Der antike Philosoph referiert: einfältig ist es zu meinen, man könne eine Kunst (techne) in der Schrift vermitteln, oder daß sich aus Schriften etwas Klares und Verläßliches gewinnen lasse. Geschriebene Darlegungen können nicht mehr leisten als den schon Wissenden daran zu erinnern, wovon das Geschriebene handelt.

Die Schrift bedürfe außerdem stets ihres Urhebers als Verteidiger, wenn sie mal zu unrecht geschmäht wird, da sie sich selber nicht zur Hilfe kommen könne.

Der geschriebene Logos ist nur ein Bruder des besseren unf fähigeren Logos, der in die Seele der Lernenden geschrieben wird, der sich wehren kann und überdies auch weiß, zu wem er reden oder schweigen muss.

Damit bezieht sich Platon mit den Worten seines fiktiven Sokrates (dessen Grundlage der echte Philosoph ist) auf die Kunst des Dialogs und mit ihm verbundenen philosophischen Diskurses. Genuin philsoophische Erkenntnis kann nicht alleine durch Lektüre generiert werden. Ohne mündliche Belehrung schafft sie nur Scheinwissen (und arrogante Einbildung dazu).

Jetzt bin ich selber ein Mensch der Bücher, der sein Wissen vor allem aus schriftlichen Quellen bezieht und der wenig echten Dialog betreibt. Dennoch muß ich zugeben, daß auch ich von guten Unterhaltungen profitiere.
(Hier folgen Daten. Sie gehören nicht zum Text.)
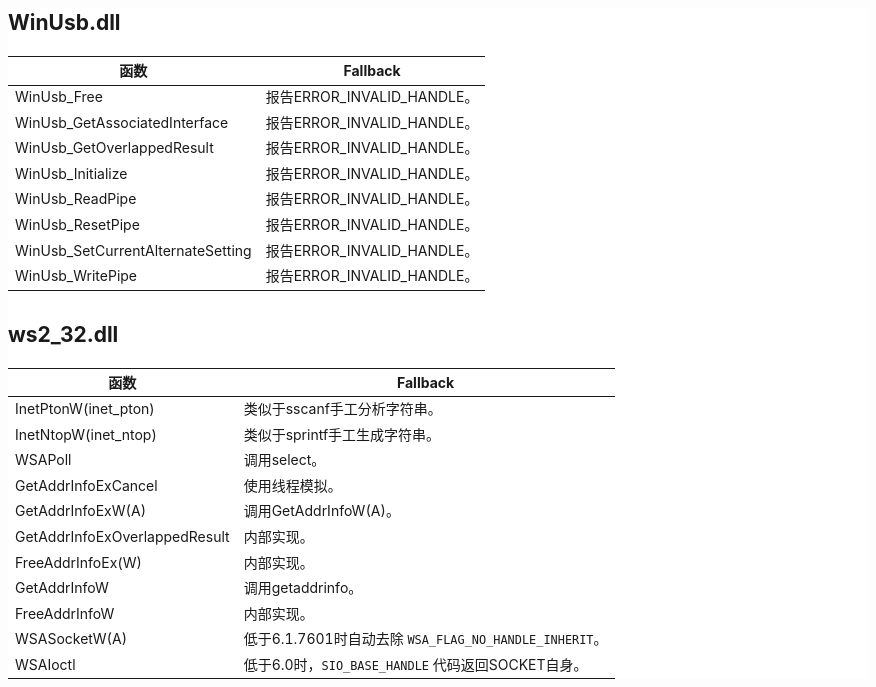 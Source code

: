 ## WinUsb.dll
| 函数                                       | Fallback
| ----                                       | -----------
| WinUsb_Free                                | 报告ERROR_INVALID_HANDLE。
| WinUsb_GetAssociatedInterface              | 报告ERROR_INVALID_HANDLE。
| WinUsb_GetOverlappedResult                 | 报告ERROR_INVALID_HANDLE。
| WinUsb_Initialize                          | 报告ERROR_INVALID_HANDLE。
| WinUsb_ReadPipe                            | 报告ERROR_INVALID_HANDLE。
| WinUsb_ResetPipe                           | 报告ERROR_INVALID_HANDLE。
| WinUsb_SetCurrentAlternateSetting          | 报告ERROR_INVALID_HANDLE。
| WinUsb_WritePipe                           | 报告ERROR_INVALID_HANDLE。

## ws2_32.dll
| 函数                                       | Fallback
| ----                                       | -----------
| InetPtonW(inet_pton)                       | 类似于sscanf手工分析字符串。
| InetNtopW(inet_ntop)                       | 类似于sprintf手工生成字符串。
| WSAPoll                                    | 调用select。
| GetAddrInfoExCancel                        | 使用线程模拟。
| GetAddrInfoExW(A)                          | 调用GetAddrInfoW(A)。
| GetAddrInfoExOverlappedResult              | 内部实现。
| FreeAddrInfoEx(W)                          | 内部实现。
| GetAddrInfoW                               | 调用getaddrinfo。
| FreeAddrInfoW                              | 内部实现。
| WSASocketW(A)                              | 低于6.1.7601时自动去除 `WSA_FLAG_NO_HANDLE_INHERIT`。
| WSAIoctl                                   | 低于6.0时，`SIO_BASE_HANDLE` 代码返回SOCKET自身。
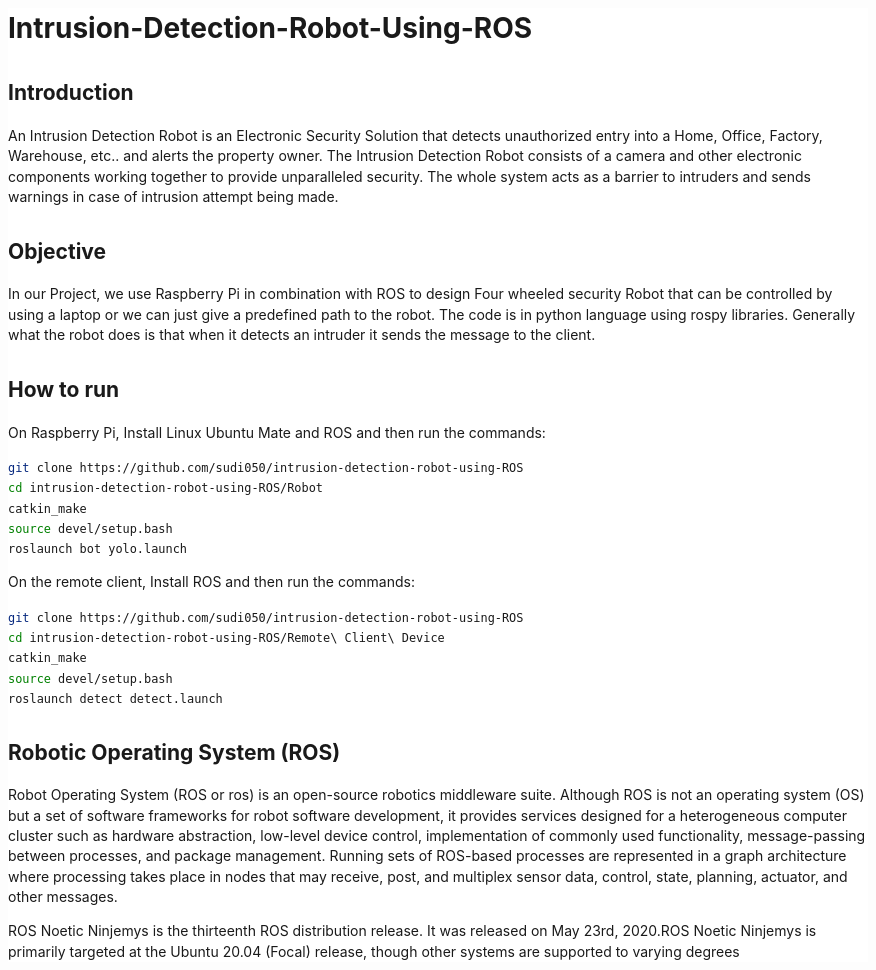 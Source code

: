 # Intrusion-Detection-Robot-Using-ROS

## Introduction 

An Intrusion Detection Robot is an Electronic Security Solution  that detects unauthorized entry into a Home, Office, Factory, Warehouse, etc.. and alerts the property owner. The Intrusion  Detection Robot consists of a camera and other electronic components working together to provide unparalleled  security. The whole system acts as a barrier to intruders and sends warnings in case of intrusion attempt being made.

## Objective

In our Project, we use Raspberry Pi in combination with ROS to design Four wheeled security Robot that can be controlled by using a laptop or we can just give a predefined path to the robot. The code is in python language using rospy libraries. Generally what the robot does is that when it detects an intruder it sends the message to the client. 

## How to run

On Raspberry Pi, Install Linux Ubuntu Mate and ROS and then run the commands:

```bash
git clone https://github.com/sudi050/intrusion-detection-robot-using-ROS
cd intrusion-detection-robot-using-ROS/Robot
catkin_make
source devel/setup.bash
roslaunch bot yolo.launch
```

On the remote client, Install ROS and then run the commands:

```bash
git clone https://github.com/sudi050/intrusion-detection-robot-using-ROS
cd intrusion-detection-robot-using-ROS/Remote\ Client\ Device
catkin_make
source devel/setup.bash
roslaunch detect detect.launch
```

## Robotic Operating System (ROS)

Robot Operating System (ROS or ros) is an open-source robotics middleware suite. Although ROS is not an operating system (OS) but a set of software frameworks for robot software development, it provides services designed for a heterogeneous computer cluster such as hardware abstraction, low-level device control, implementation of commonly used functionality, message-passing between processes, and package management. Running sets of ROS-based processes are represented in a graph architecture where processing takes place in nodes that may receive, post, and multiplex sensor data, control, state, planning, actuator, and other messages.

ROS Noetic Ninjemys is the thirteenth ROS distribution release. It was released on May 23rd, 2020.ROS Noetic Ninjemys is primarily targeted at the Ubuntu 20.04 (Focal) release, though other systems are supported to varying degrees
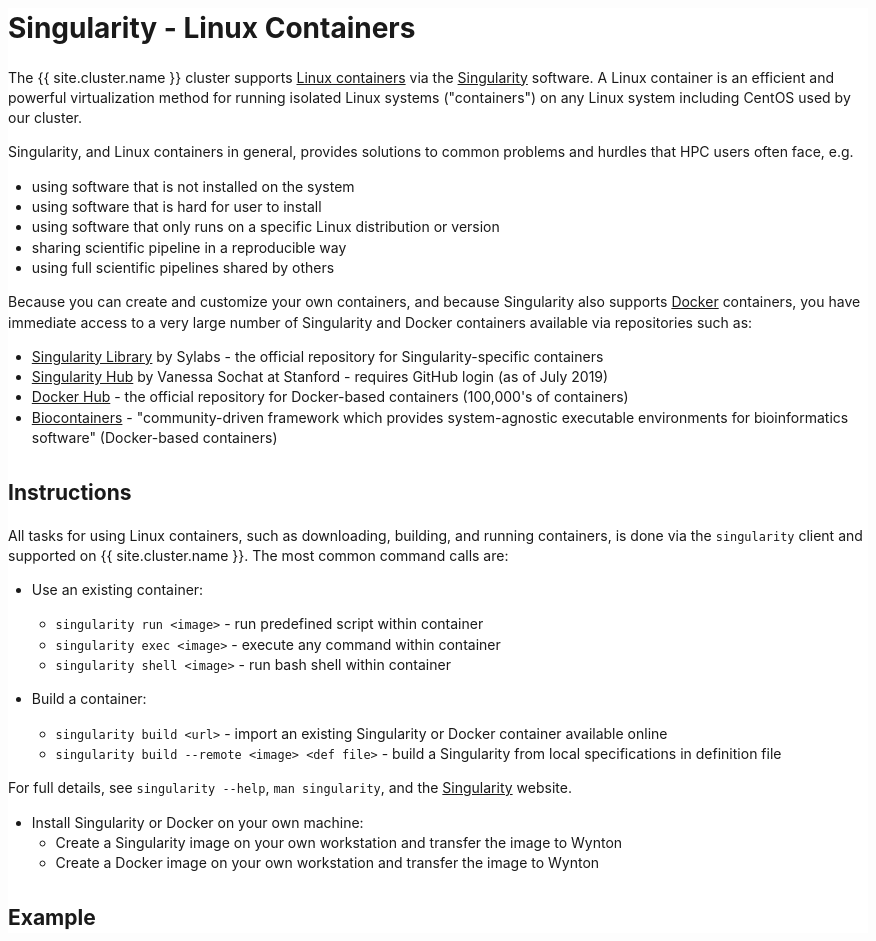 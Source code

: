 # Singularity - Linux Containers

The {{ site.cluster.name }} cluster supports [Linux containers] via the [Singularity] software.  A Linux container is an efficient and powerful virtualization method for running isolated Linux systems ("containers") on any Linux system including CentOS used by our cluster.

Singularity, and Linux containers in general, provides solutions to common problems and hurdles that HPC users often face, e.g.

* using software that is not installed on the system
* using software that is hard for user to install
* using software that only runs on a specific Linux distribution or version
* sharing scientific pipeline in a reproducible way
* using full scientific pipelines shared by others

Because you can create and customize your own containers, and because Singularity also supports [Docker] containers, you have immediate access to a very large number of Singularity and Docker containers available via repositories such as:

* [Singularity Library](https://cloud.sylabs.io/library) by Sylabs - the official repository for Singularity-specific containers
* [Singularity Hub](https://singularity-hub.org/) by Vanessa Sochat at Stanford - requires GitHub login (as of July 2019)
* [Docker Hub](https://hub.docker.com/explore/) - the official repository for Docker-based containers (100,000's of containers)
* [Biocontainers](https://biocontainers.pro/) - "community-driven framework which provides system-agnostic executable environments for bioinformatics software" (Docker-based containers)



## Instructions

All tasks for using Linux containers, such as downloading, building, and running containers, is done via the `singularity` client and supported on {{ site.cluster.name }}.  The most common command calls are:

* Use an existing container:
  - `singularity run <image>` - run predefined script within container
  - `singularity exec <image>` - execute any command within container
  - `singularity shell <image>` - run bash shell within container

* Build a container:
  - `singularity build <url>`  - import an existing Singularity or Docker container available online
  - `singularity build --remote <image> <def file>` - build a Singularity from local specifications in definition file

For full details, see `singularity --help`, `man singularity`, and the [Singularity] website.

* Install Singularity or Docker on your own machine:
  - Create a Singularity image on your own workstation and transfer the image to Wynton
  - Create a Docker image on your own workstation and transfer the image to Wynton

## Example


[Linux containers]: https://www.wikipedia.org/wiki/Linux_containers
[Singularity]: https://sylabs.io/docs/
[Docker]: https://www.docker.com/
[Docker Hub]: https://hub.docker.com/
[rocker/r-base]: https://hub.docker.com/r/rocker/r-base/
[R]: https://www.r-project.org/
So genieße ich Vorträge an der Universität sehr, insbesondere wenn sie Diskurscharakter entwickeln. So kann ich meine Überlegungen überprüfen. Einen geschriebenen Text kann ich weniger eindringlich analysieren und besprechen, als es mir im Dialog möglich wäre.
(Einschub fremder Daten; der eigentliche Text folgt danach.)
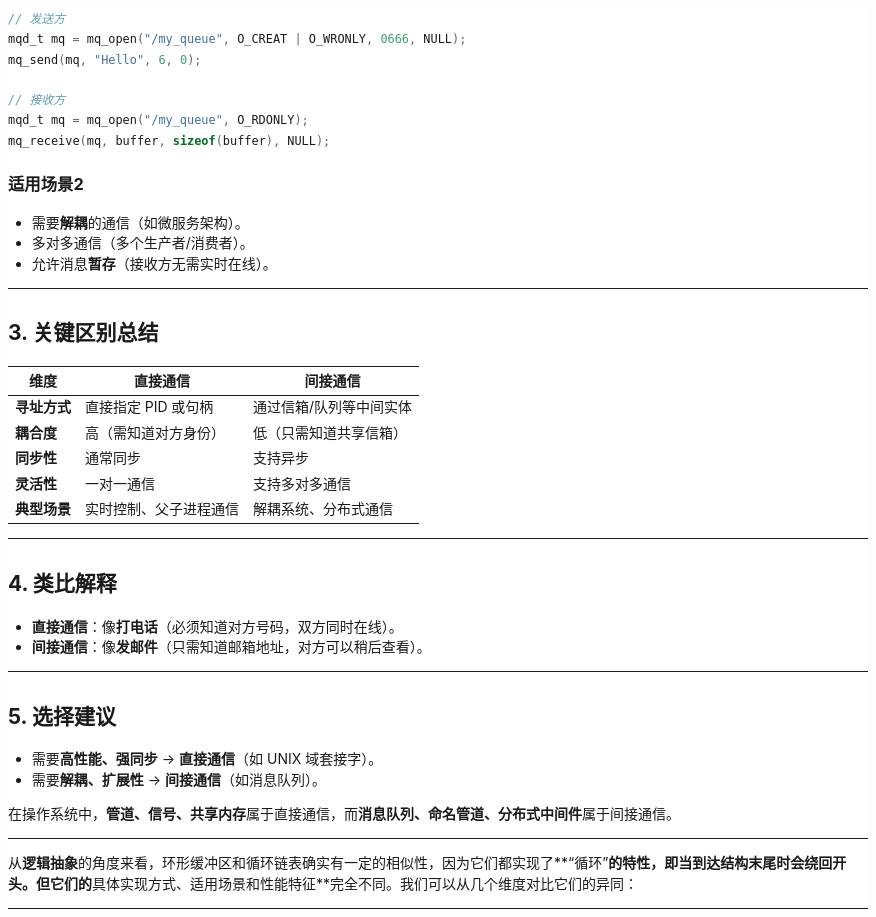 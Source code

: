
 ```c
// 发送方
mqd_t mq = mq_open("/my_queue", O_CREAT | O_WRONLY, 0666, NULL);
mq_send(mq, "Hello", 6, 0);

// 接收方
mqd_t mq = mq_open("/my_queue", O_RDONLY);
mq_receive(mq, buffer, sizeof(buffer), NULL);
```

### **适用场景2**

- 需要**解耦**的通信（如微服务架构）。
- 多对多通信（多个生产者/消费者）。
- 允许消息**暂存**（接收方无需实时在线）。

---

## **3. 关键区别总结**

| **维度**     | **直接通信**           | **间接通信**            |
| ------------ | ---------------------- | ----------------------- |
| **寻址方式** | 直接指定 PID 或句柄    | 通过信箱/队列等中间实体 |
| **耦合度**   | 高（需知道对方身份）   | 低（只需知道共享信箱）  |
| **同步性**   | 通常同步               | 支持异步                |
| **灵活性**   | 一对一通信             | 支持多对多通信          |
| **典型场景** | 实时控制、父子进程通信 | 解耦系统、分布式通信    |

---

## **4. 类比解释**

- **直接通信**：像**打电话**（必须知道对方号码，双方同时在线）。
- **间接通信**：像**发邮件**（只需知道邮箱地址，对方可以稍后查看）。

---

## **5. 选择建议**

- 需要**高性能、强同步** → **直接通信**（如 UNIX 域套接字）。
- 需要**解耦、扩展性** → **间接通信**（如消息队列）。

在操作系统中，**管道、信号、共享内存**属于直接通信，而**消息队列、命名管道、分布式中间件**属于间接通信。

---

从**逻辑抽象**的角度来看，环形缓冲区和循环链表确实有一定的相似性，因为它们都实现了**“循环”**的特性，即当到达结构末尾时会绕回开头。但它们的**具体实现方式、适用场景和性能特征**完全不同。我们可以从几个维度对比它们的异同：

---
Es stellt sich mir dennoch die Frage, ob in unseren Zeiten der vielfach kodierten Information, Kommunikation wird vielfältig betrieben, ich höre gerne Podcasts oder schaue auf Youtube bereits aufgezeichnete Dialoge (z.B. Sternstunden der Philosophie, SFR), das gespeicherte Wissen mir nicht doch zum Vorteil gereicht, gegenüber eher flachen Dialogen, die mein Alltag mit sich führt. Sehr profitiere ich von der Plattform der wbg. Hier wird der Dialog zwar geschrieben, eine Unterhaltung bleibt er allzumal.

Im Sinne Platons teilt sich jegliche Erkenntnis durch den dialogischen Diskurs mittels der Dialektik mit.

Fehlt einem die Anbindung an Netzwerke in denen viel miteinander diskutiert wird, über philosophische Themen bisweilen, so greift man zurück auf das, was einen zur Verfügung steht. In meinem Fall ist das der Weg in die Buchhandlung, wo ich das geschriebene Wort, die Literatur, vorfinde.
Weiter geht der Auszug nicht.